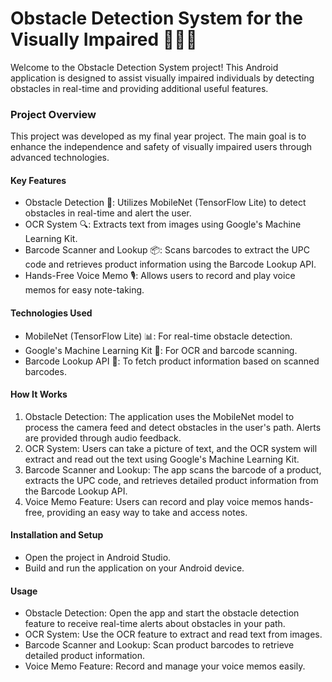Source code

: # Obstacle Detection System for the Visually Impaired 🚶‍♂️📱

Welcome to the Obstacle Detection System project! This Android application is designed to assist visually impaired individuals by detecting obstacles in real-time and providing additional useful features.

### Project Overview
This project was developed as my final year project. The main goal is to enhance the independence and safety of visually impaired users through advanced technologies.

#### Key Features
* Obstacle Detection 🚧: Utilizes MobileNet (TensorFlow Lite) to detect obstacles in real-time and alert the user.
* OCR System 🔍: Extracts text from images using Google's Machine Learning Kit.
* Barcode Scanner and Lookup 📦: Scans barcodes to extract the UPC code and retrieves product information using the Barcode Lookup API.
* Hands-Free Voice Memo 🎙️: Allows users to record and play voice memos for easy note-taking.
#### Technologies Used
* MobileNet (TensorFlow Lite) 📊: For real-time obstacle detection.
* Google's Machine Learning Kit 🤖: For OCR and barcode scanning.
* Barcode Lookup API 🔎: To fetch product information based on scanned barcodes.

#### How It Works
1. Obstacle Detection: The application uses the MobileNet model to process the camera feed and detect obstacles in the user's path. Alerts are provided through audio feedback.
2. OCR System: Users can take a picture of text, and the OCR system will extract and read out the text using Google's Machine Learning Kit.
3. Barcode Scanner and Lookup: The app scans the barcode of a product, extracts the UPC code, and retrieves detailed product information from the Barcode Lookup API.
4. Voice Memo Feature: Users can record and play voice memos hands-free, providing an easy way to take and access notes.

#### Installation and Setup
* Open the project in Android Studio.
* Build and run the application on your Android device.

#### Usage
* Obstacle Detection: Open the app and start the obstacle detection feature to receive real-time alerts about obstacles in your path.
* OCR System: Use the OCR feature to extract and read text from images.
* Barcode Scanner and Lookup: Scan product barcodes to retrieve detailed product information.
* Voice Memo Feature: Record and manage your voice memos easily.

◆ About this task: The output should be exactly the lines above from the line containing "### Project Overview" to the line containing "alert the user.", inclusive, with no other lines.

◆ Completed exercise:
### Project Overview
This project was developed as my final year project. The main goal is to enhance the independence and safety of visually impaired users through advanced technologies.

#### Key Features
* Obstacle Detection 🚧: Utilizes MobileNet (TensorFlow Lite) to detect obstacles in real-time and alert the user.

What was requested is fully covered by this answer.